= REQUIRED WORK =
An exact transcription of every entry is required, with the images left out.

= TASK MATERIAL =
########################################

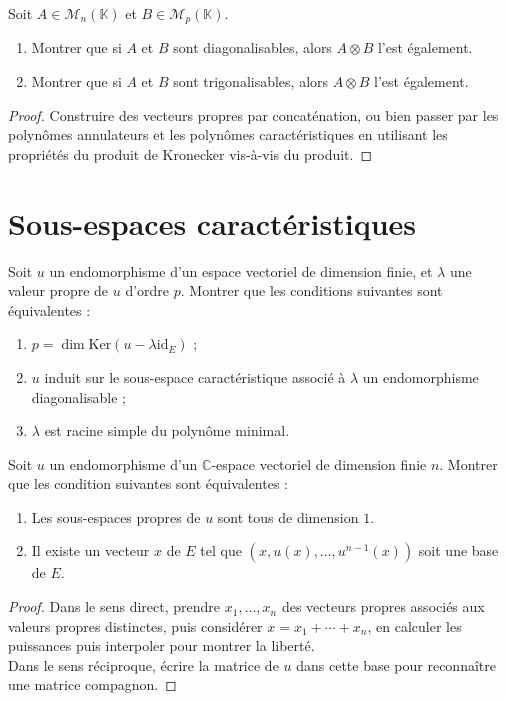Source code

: \documentclass[french,a4paper]{article}
\newcommand{\C}{\mathbb{C}}
\newcommand{\K}{\mathbb{K}}
\renewcommand{\ker}{\text{Ker}}
\theoremstyle{plain}
\theoremstyle{definition}
\theoremstyle{remark}
\begin{document}
\begin{ex}{}
	Soit $A\in\mathcal{M}_n(\K)$ et $B\in\mathcal{M}_p(\K)$. 
	\begin{enumerate}
		\item Montrer que si $A$ et $B$ sont diagonalisables, alors $A\otimes B$ l'est également.
		\item Montrer que si $A$ et $B$ sont trigonalisables, alors $A\otimes B$ l'est également.
	\end{enumerate}
\end{ex}
\begin{proof}
	Construire des vecteurs propres par concaténation, ou bien passer par les polynômes annulateurs et les polynômes caractéristiques en utilisant les propriétés du produit de Kronecker vis-à-vis du produit.
\end{proof}

\section{Sous-espaces caractéristiques}

\begin{ex}{}
	Soit $u$ un endomorphisme d'un espace vectoriel de dimension finie, et $\lambda$ une valeur propre de $u$ d'ordre $p$. Montrer que les conditions suivantes sont équivalentes :
	\begin{enumerate}[label=(\roman*)]
		\item $p=\dim\ker(u-\lambda\text{id}_E)$ ;
		\item $u$ induit sur le sous-espace caractéristique associé à $\lambda$ un endomorphisme diagonalisable ;
		\item $\lambda$ est racine simple du polynôme minimal.
	\end{enumerate}
\end{ex}

\begin{ex}{}
	Soit $u$ un endomorphisme d'un $\C$-espace vectoriel de dimension finie $n$. Montrer que les condition suivantes sont équivalentes :
	\begin{enumerate}[label=(\roman*)]
		\item Les sous-espaces propres de $u$ sont tous de dimension $1$.
		\item Il existe un vecteur $x$ de $E$ tel que $(x,u(x),\ldots,u^{n-1}(x))$ soit une base de $E$.
	\end{enumerate}
\end{ex}
\begin{proof}
	Dans le sens direct, prendre $x_1,\ldots,x_n$ des vecteurs propres associés aux valeurs propres distinctes, puis considérer $x=x_1+\cdots+x_n$, en calculer les puissances puis interpoler pour montrer la liberté. \\
	Dans le sens réciproque, écrire la matrice de $u$ dans cette base pour reconnaître une matrice compagnon.
\end{proof}
\end{document}
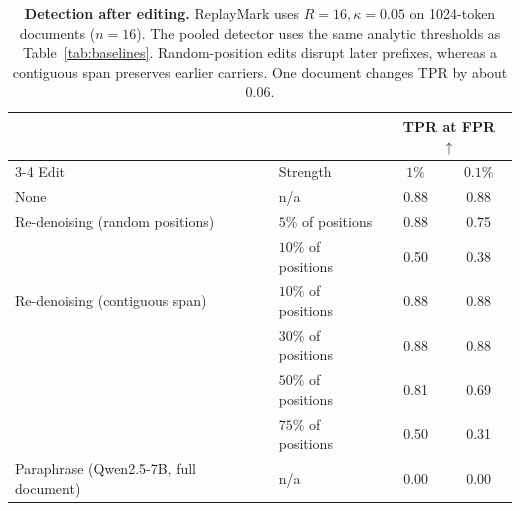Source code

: \begin{table}[H]
\centering
\small
\renewcommand{\arraystretch}{0.86}
\begin{tabular}{llcc}
\toprule
& & \multicolumn{2}{c}{TPR at FPR $\uparrow$} \\
\cmidrule(lr){3-4}
Edit & Strength & $1\%$ & $0.1\%$ \\
\midrule
None & n/a & 0.88 & 0.88 \\
Re-denoising (random positions) & $5\%$ of positions & 0.88 & 0.75 \\
                                & $10\%$ of positions & 0.50 & 0.38 \\
Re-denoising (contiguous span)  & $10\%$ of positions & 0.88 & 0.88 \\
                                & $30\%$ of positions & 0.88 & 0.88 \\
                                & $50\%$ of positions & 0.81 & 0.69 \\
                                & $75\%$ of positions & 0.50 & 0.31 \\
Paraphrase (Qwen2.5-7B, full document) & n/a & 0.00 & 0.00 \\
\bottomrule
\end{tabular}
\setlength{\abovecaptionskip}{3pt}
\caption{\textbf{Detection after editing.} ReplayMark uses $R=16,\kappa=0.05$ on 1024-token
documents ($n=16$). The pooled detector uses the same analytic thresholds as
Table~\ref{tab:baselines}. Random-position edits disrupt later prefixes, whereas a contiguous span
preserves earlier carriers. One document changes TPR by about $0.06$.}
\label{tab:robustness}
\end{table}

########################################

= RESULT BELOW =
Source code

: \documentclass[french,a4paper]{article}
\newcommand{\C}{\mathbb{C}}
\newcommand{\K}{\mathbb{K}}
\renewcommand{\ker}{\text{Ker}}
\theoremstyle{plain}
\theoremstyle{definition}
\theoremstyle{remark}
\begin{document}
\begin{ex}{}
	Soit $A\in\mathcal{M}_n(\K)$ et $B\in\mathcal{M}_p(\K)$. 
	\begin{enumerate}
		\item Montrer que si $A$ et $B$ sont diagonalisables, alors $A\otimes B$ l'est également.
		\item Montrer que si $A$ et $B$ sont trigonalisables, alors $A\otimes B$ l'est également.
	\end{enumerate}
\end{ex}
\begin{proof}
	Construire des vecteurs propres par concaténation, ou bien passer par les polynômes annulateurs et les polynômes caractéristiques en utilisant les propriétés du produit de Kronecker vis-à-vis du produit.
\end{proof}

\section{Sous-espaces caractéristiques}

\begin{ex}{}
	Soit $u$ un endomorphisme d'un espace vectoriel de dimension finie, et $\lambda$ une valeur propre de $u$ d'ordre $p$. Montrer que les conditions suivantes sont équivalentes :
	\begin{enumerate}[label=(\roman*)]
		\item $p=\dim\ker(u-\lambda\text{id}_E)$ ;
		\item $u$ induit sur le sous-espace caractéristique associé à $\lambda$ un endomorphisme diagonalisable ;
		\item $\lambda$ est racine simple du polynôme minimal.
	\end{enumerate}
\end{ex}

\begin{ex}{}
	Soit $u$ un endomorphisme d'un $\C$-espace vectoriel de dimension finie $n$. Montrer que les condition suivantes sont équivalentes :
	\begin{enumerate}[label=(\roman*)]
		\item Les sous-espaces propres de $u$ sont tous de dimension $1$.
		\item Il existe un vecteur $x$ de $E$ tel que $(x,u(x),\ldots,u^{n-1}(x))$ soit une base de $E$.
	\end{enumerate}
\end{ex}
\begin{proof}
	Dans le sens direct, prendre $x_1,\ldots,x_n$ des vecteurs propres associés aux valeurs propres distinctes, puis considérer $x=x_1+\cdots+x_n$, en calculer les puissances puis interpoler pour montrer la liberté. \\
	Dans le sens réciproque, écrire la matrice de $u$ dans cette base pour reconnaître une matrice compagnon.
\end{proof}
\end{document}
Source code

: \begin{table}[H]
\centering
\small
\renewcommand{\arraystretch}{0.86}
\begin{tabular}{llcc}
\toprule
& & \multicolumn{2}{c}{TPR at FPR $\uparrow$} \\
\cmidrule(lr){3-4}
Edit & Strength & $1\%$ & $0.1\%$ \\
\midrule
None & n/a & 0.88 & 0.88 \\
Re-denoising (random positions) & $5\%$ of positions & 0.88 & 0.75 \\
                                & $10\%$ of positions & 0.50 & 0.38 \\
Re-denoising (contiguous span)  & $10\%$ of positions & 0.88 & 0.88 \\
                                & $30\%$ of positions & 0.88 & 0.88 \\
                                & $50\%$ of positions & 0.81 & 0.69 \\
                                & $75\%$ of positions & 0.50 & 0.31 \\
Paraphrase (Qwen2.5-7B, full document) & n/a & 0.00 & 0.00 \\
\bottomrule
\end{tabular}
\setlength{\abovecaptionskip}{3pt}
\caption{\textbf{Detection after editing.} ReplayMark uses $R=16,\kappa=0.05$ on 1024-token
documents ($n=16$). The pooled detector uses the same analytic thresholds as
Table~\ref{tab:baselines}. Random-position edits disrupt later prefixes, whereas a contiguous span
preserves earlier carriers. One document changes TPR by about $0.06$.}
\label{tab:robustness}
\end{table}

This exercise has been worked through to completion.